Stored data entries
####

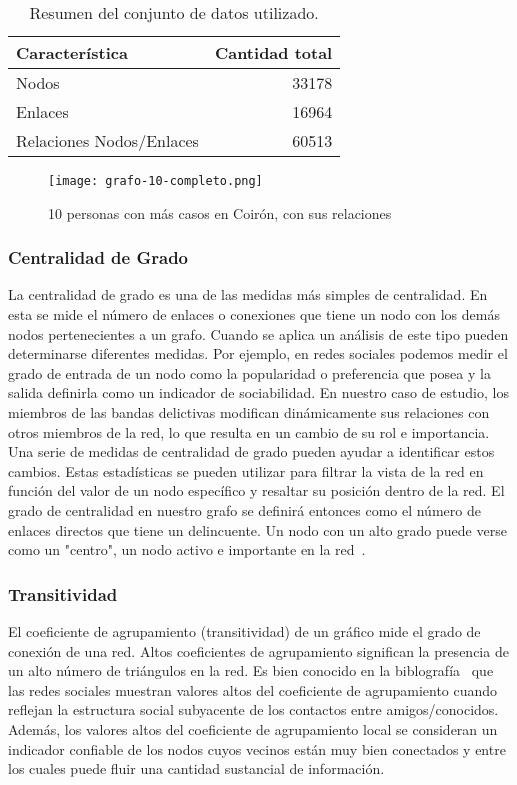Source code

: \begin{table}
	\caption{Resumen del conjunto de datos utilizado.}\label{tab:EstadisticasResumidas}
	\centering
	\begin{tabular}{|l|r|}
		\hline
		\textbf{Característica} &  \textbf{Cantidad total} \\
		\hline
		Nodos &  33178 \\
		\hline
		Enlaces &  16964 \\
		\hline
		Relaciones Nodos/Enlaces &  60513 \\
		\hline
	\end{tabular}
\end{table}

\begin{figure}
	\texttt{[image: grafo-10-completo.png]}
	\caption{10 personas con más casos en Coirón, con sus relaciones} 
	\label{fig:grafoTop10}
\end{figure}

\subsubsection{Centralidad de Grado} La centralidad de grado es una de las medidas más simples de centralidad. En esta se mide el número de enlaces o conexiones que tiene un nodo con los demás nodos pertenecientes a un grafo. Cuando se aplica un análisis de este tipo pueden determinarse diferentes medidas. Por ejemplo, en redes sociales podemos medir el grado de entrada de un nodo como la popularidad o preferencia que posea y la salida definirla como un indicador de sociabilidad. En nuestro caso de estudio, los miembros de las bandas delictivas modifican dinámicamente sus relaciones con otros miembros de la red, lo que resulta en un cambio de su rol e importancia. Una serie de medidas de centralidad de grado pueden ayudar a identificar estos cambios. Estas estadísticas se pueden utilizar para filtrar la vista de la red en función del valor de un nodo específico y resaltar su posición dentro de la red. El grado de centralidad en nuestro grafo se definirá entonces como el número de enlaces directos que tiene un delincuente. Un nodo con un alto grado puede verse como un "centro", un nodo activo e importante en la red~\cite{ref_article32}.

\subsubsection{Transitividad} El coeficiente de agrupamiento (transitividad) de un gráfico mide el grado de conexión de una red. Altos coeficientes de agrupamiento significan la presencia de un alto número de triángulos en la red. Es bien conocido en la biblografía~\cite{ref_article34} que las redes sociales muestran valores altos del coeficiente de agrupamiento cuando reflejan la estructura social subyacente de los contactos entre amigos/conocidos. Además, los valores altos del coeficiente de agrupamiento local se consideran un indicador confiable de los nodos cuyos vecinos están muy bien conectados y entre los cuales puede fluir una cantidad sustancial de información.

####

Each line of the data above is to be output exactly; the pictures are not to appear.

Source code

: \begin{table}
	\caption{Resumen del conjunto de datos utilizado.}\label{tab:EstadisticasResumidas}
	\centering
	\begin{tabular}{|l|r|}
		\hline
		\textbf{Característica} &  \textbf{Cantidad total} \\
		\hline
		Nodos &  33178 \\
		\hline
		Enlaces &  16964 \\
		\hline
		Relaciones Nodos/Enlaces &  60513 \\
		\hline
	\end{tabular}
\end{table}

\begin{figure}
	\texttt{[image: grafo-10-completo.png]}
	\caption{10 personas con más casos en Coirón, con sus relaciones} 
	\label{fig:grafoTop10}
\end{figure}

\subsubsection{Centralidad de Grado} La centralidad de grado es una de las medidas más simples de centralidad. En esta se mide el número de enlaces o conexiones que tiene un nodo con los demás nodos pertenecientes a un grafo. Cuando se aplica un análisis de este tipo pueden determinarse diferentes medidas. Por ejemplo, en redes sociales podemos medir el grado de entrada de un nodo como la popularidad o preferencia que posea y la salida definirla como un indicador de sociabilidad. En nuestro caso de estudio, los miembros de las bandas delictivas modifican dinámicamente sus relaciones con otros miembros de la red, lo que resulta en un cambio de su rol e importancia. Una serie de medidas de centralidad de grado pueden ayudar a identificar estos cambios. Estas estadísticas se pueden utilizar para filtrar la vista de la red en función del valor de un nodo específico y resaltar su posición dentro de la red. El grado de centralidad en nuestro grafo se definirá entonces como el número de enlaces directos que tiene un delincuente. Un nodo con un alto grado puede verse como un "centro", un nodo activo e importante en la red~\cite{ref_article32}.

\subsubsection{Transitividad} El coeficiente de agrupamiento (transitividad) de un gráfico mide el grado de conexión de una red. Altos coeficientes de agrupamiento significan la presencia de un alto número de triángulos en la red. Es bien conocido en la biblografía~\cite{ref_article34} que las redes sociales muestran valores altos del coeficiente de agrupamiento cuando reflejan la estructura social subyacente de los contactos entre amigos/conocidos. Además, los valores altos del coeficiente de agrupamiento local se consideran un indicador confiable de los nodos cuyos vecinos están muy bien conectados y entre los cuales puede fluir una cantidad sustancial de información.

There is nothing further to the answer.